There ought to be a bounty on Park Service biologists! I don't know if the PS ever went through with it, but years ago the Yellowstone biologists wanted to eradicate the mountain goats in the Mt Baronet area because the goats were "evasive" as they had wandered in there from the A-B Wilderness just north of the Park in Montana.

Yet just downstream where Pebble Creek flows into the Lamar River, there used to be a small herd of bighorn sheep that wintered there. I used to go in there every winter to watch and photograph them. Then the PS released the Canadian wolves into Yellowstone. Talk about an invasive species! The wolves wiped out that small herd of bighorn sheep, and the PS closed that area to the public as it is now a wolf denning area.


I can understand the OP's desire for a DIY goat hunt. I shot my mountain goat back in 1978 on a DIY solo hunt. Back then that area was also a Unlimited bighorn sheep unit, and I shot two of my rams there, also on DIY solo hunts. The year that I had my goat tag there I made many trips in the summer and fall into that area scouting the goats. In the fall I had an unlimited sheep tag in my pocket, but purposely left my goat tag at home because I wanted a goat with long hair.

The entire time that I was scouting goats, and also the other years that I was in that unit just hunting sheep, I never saw sheep and goats within miles of each other. I'm not saying that the sheep and goat ranges don't overlap, but in my 40+ years of watching and hunting them, I have never seen them together.
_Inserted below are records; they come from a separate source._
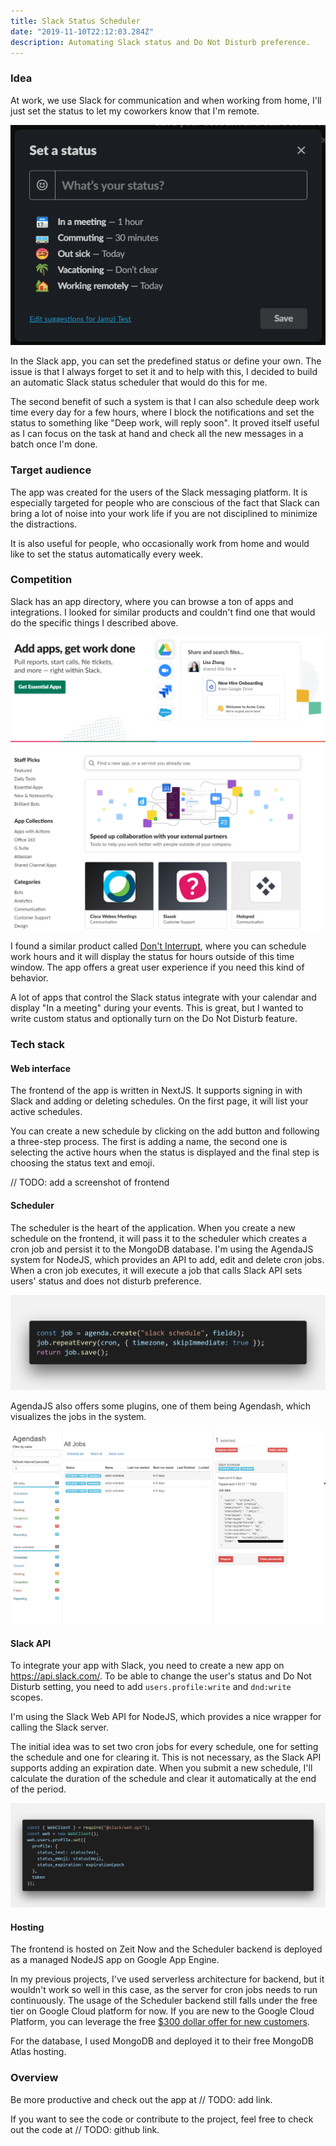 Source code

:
 ```yaml
---
title: Slack Status Scheduler
date: "2019-11-10T22:12:03.284Z"
description: Automating Slack status and Do Not Disturb preference.
---
```


### Idea

At work, we use Slack for communication and when working from home, I'll just set the status to let my coworkers know that I'm remote.

![Slack set status](./slack-status-set.png)

In the Slack app, you can set the predefined status or define your own. The issue is that I always forget to set it and to help with this, I decided to build an automatic Slack status scheduler that would do this for me.

The second benefit of such a system is that I can also schedule deep work time every day for a few hours, where I block the notifications and set the status to something like "Deep work, will reply soon". It proved itself useful as I can focus on the task at hand and check all the new messages in a batch once I'm done.

### Target audience

The app was created for the users of the Slack messaging platform. It is especially targeted for people who are conscious of the fact that Slack can bring a lot of noise into your work life if you are not disciplined to minimize the distractions.

It is also useful for people, who occasionally work from home and would like to set the status automatically every week.

### Competition

Slack has an app directory, where you can browse a ton of apps and integrations. I looked for similar products and couldn't find one that would do the specific things I described above.

![Slack app directory](./slack-app-directory.png)

I found a similar product called [Don't Interrupt](http://dontinterrupt.app/), where you can schedule work hours and it will display the status for hours outside of this time window. The app offers a great user experience if you need this kind of behavior.

A lot of apps that control the Slack status integrate with your calendar and display "In a meeting" during your events. This is great, but I wanted to write custom status and optionally turn on the Do Not Disturb feature.

### Tech stack

#### Web interface

The frontend of the app is written in NextJS. It supports signing in with Slack and adding or deleting schedules. On the first page, it will list your active schedules.

You can create a new schedule by clicking on the add button and following a three-step process. The first is adding a name, the second one is selecting the active hours when the status is displayed and the final step is choosing the status text and emoji.

// TODO: add a screenshot of frontend

#### Scheduler

The scheduler is the heart of the application. When you create a new schedule on the frontend, it will pass it to the scheduler which creates a cron job and persist it to the MongoDB database. I'm using the AgendaJS system for NodeJS, which provides an API to add, edit and delete cron jobs. When a cron job executes, it will execute a job that calls Slack API sets users' status and does not disturb preference.

![AgendaJS code](./agenda-code.png)

AgendaJS also offers some plugins, one of them being Agendash, which visualizes the jobs in the system.

![Agendash](./agendash.png)

#### Slack API

To integrate your app with Slack, you need to create a new app on https://api.slack.com/. To be able to change the user's status and Do Not Disturb setting, you need to add `users.profile:write` and `dnd:write` scopes.

I'm using the Slack Web API for NodeJS, which provides a nice wrapper for calling the Slack server.

The initial idea was to set two cron jobs for every schedule, one for setting the schedule and one for clearing it. This is not necessary, as the Slack API supports adding an expiration date. When you submit a new schedule, I'll calculate the duration of the schedule and clear it automatically at the end of the period.

![Slack API code](./slack-code.png)

#### Hosting

The frontend is hosted on Zeit Now and the Scheduler backend is deployed as a managed NodeJS app on Google App Engine.

In my previous projects, I've used serverless architecture for backend, but it wouldn't work so well in this case, as the server for cron jobs needs to run continuously. The usage of the Scheduler backend still falls under the free tier on Google Cloud platform for now. If you are new to the Google Cloud Platform, you can leverage the free [\$300 dollar offer for new customers](https://cloud.google.com/free/).

For the database, I used MongoDB and deployed it to their free MongoDB Atlas hosting.

### Overview

Be more productive and check out the app at // TODO: add link.

If you want to see the code or contribute to the project, feel free to check out the code at // TODO: github link.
I've posted this before, but as to the OP's question for advice on applying for a goat tag with no points...Montana's "bonus" point system doesn't mean that the applicants with the most points are drawn first, it just means that your name in "put into the hat" the number of times that you have points. A few years ago they changed it so your number of bonus points is squared, and your name in put into the hat that squared number if times. That means that those of us that have the maximum number of bonus points, which I think this year is 18, will have our name in the hat 324 times. But everyone's name goes into the same hat for each unit, and every year applicants with 1 or 2 points draw tags.
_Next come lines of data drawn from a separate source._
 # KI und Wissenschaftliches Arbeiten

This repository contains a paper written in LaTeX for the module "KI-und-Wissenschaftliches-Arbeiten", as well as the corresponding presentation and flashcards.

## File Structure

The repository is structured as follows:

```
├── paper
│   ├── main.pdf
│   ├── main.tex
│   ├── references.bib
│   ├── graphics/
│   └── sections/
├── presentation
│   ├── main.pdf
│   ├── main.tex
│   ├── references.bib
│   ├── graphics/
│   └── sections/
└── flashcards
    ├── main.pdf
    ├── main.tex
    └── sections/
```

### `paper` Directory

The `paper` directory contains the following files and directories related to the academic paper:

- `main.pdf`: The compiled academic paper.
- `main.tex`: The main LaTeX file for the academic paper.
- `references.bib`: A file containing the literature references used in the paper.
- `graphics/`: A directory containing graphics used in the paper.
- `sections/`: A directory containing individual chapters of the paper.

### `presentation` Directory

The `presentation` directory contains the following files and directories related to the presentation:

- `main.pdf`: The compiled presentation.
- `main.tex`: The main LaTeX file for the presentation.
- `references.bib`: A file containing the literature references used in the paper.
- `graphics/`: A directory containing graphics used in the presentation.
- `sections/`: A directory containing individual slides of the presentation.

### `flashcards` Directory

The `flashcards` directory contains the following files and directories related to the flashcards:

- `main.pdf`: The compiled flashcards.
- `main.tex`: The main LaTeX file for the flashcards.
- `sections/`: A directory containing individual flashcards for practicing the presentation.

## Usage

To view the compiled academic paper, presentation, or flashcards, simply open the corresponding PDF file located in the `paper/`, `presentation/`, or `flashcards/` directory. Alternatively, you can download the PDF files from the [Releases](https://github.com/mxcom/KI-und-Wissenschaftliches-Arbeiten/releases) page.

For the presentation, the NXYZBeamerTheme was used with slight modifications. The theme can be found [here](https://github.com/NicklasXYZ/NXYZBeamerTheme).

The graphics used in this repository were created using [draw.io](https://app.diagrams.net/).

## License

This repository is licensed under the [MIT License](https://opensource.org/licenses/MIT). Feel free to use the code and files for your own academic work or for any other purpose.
Montana's nonresident 10% rule means than no more than 10% of the tags in each Region can go to nonresidents.
 
No, it's a newer book .
Thank you! I will check this one out.
 
Unfortunately, I don't live in a Goat State. I was trying in earnest to convince my Wife to move to Alaska after our last child graduates high school, but those Alaska TV shows kind of put a nail in that coffin. Something about the bugs and how everything in those Alaska shows seem to involve death or dismemberment. So, I've been working on her for Montana and WY as options.

I know that it's going to be a bit of a wild card as I should have applied in my 20s. I have certainly been looking into AK and BC guided hunts. I'm not opposed to booking a guided hunt but Covid kind of put a wrinkle in the finances for now. Even still, the dream is a DYI hunt in the wilderness mountains. I personally just get more out of that type of experience.
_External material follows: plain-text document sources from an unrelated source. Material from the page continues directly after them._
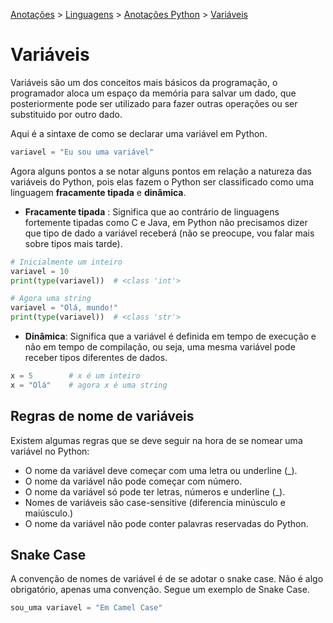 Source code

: <link rel="stylesheet" type="text/css" href="../../CSS/dark-theme.css">

[Anotações](../../) > [Linguagens](../Index.md) > [Anotações Python](./Index.md) > [Variáveis](./Variaveis.md)

# Variáveis

Variáveis são um dos conceitos mais básicos da programação, o programador aloca um espaço da memória para salvar um dado, que posteriormente pode ser utilizado para fazer outras operações ou ser substituido por outro dado.

Aqui é a sintaxe de como se declarar uma variável em Python.

```python
variavel = "Eu sou uma variável"
```

Agora alguns pontos a se notar alguns pontos em relação a natureza das variáveis do Python, pois elas fazem o Python ser classificado como uma linguagem **fracamente tipada** e **dinâmica**. 

- **Fracamente tipada** : Significa que ao contrário de linguagens fortemente tipadas como C e Java, em Python não precisamos dizer que tipo de dado a variável receberá (não se preocupe, vou falar mais sobre tipos mais tarde).
  
```python
# Inicialmente um inteiro
variavel = 10
print(type(variavel))  # <class 'int'>

# Agora uma string
variavel = "Olá, mundo!"
print(type(variavel))  # <class 'str'>
```
  
- **Dinâmica**: Significa que a variável é definida em tempo de execução e não em tempo de compilação, ou seja, uma mesma variável pode receber tipos diferentes de dados.

```python
x = 5        # x é um inteiro
x = "Olá"    # agora x é uma string
```

## Regras de nome de variáveis
Existem algumas regras que se deve seguir na hora de se nomear uma variável no Python:

- O nome da variável deve começar com uma letra ou underline (_).
- O nome da variável não pode começar com número.
- O nome da variável só pode ter letras, números e underline (_).
- Nomes de variáveis são case-sensitive (diferencia minúsculo e maiúsculo.)
- O nome da variável não pode conter palavras reservadas do Python.

## Snake Case
A convenção de nomes de variável é de se adotar o snake case. Não é algo obrigatório, apenas uma convenção. Segue um exemplo de Snake Case.

```python
sou_uma variavel = "Em Camel Case"
```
I'm just looking for the best advise of local knowledge given any best possible chance.
Perhaps needless to say, but the tv shows DO NOT depict real life in AK.
 
It's crazy what that one goes for. Even the Safari Press reprint is ridiculous.
A good read, and one currently in print so not as expensive, is Hunting Wild Sheep and Goats Around the World. More of a collection of stories and not a how to, but fun to read nevertheless. Makes me wonder what some people do for money. I'm obviously doing it wrong.
I tell that to my wife at least once a week!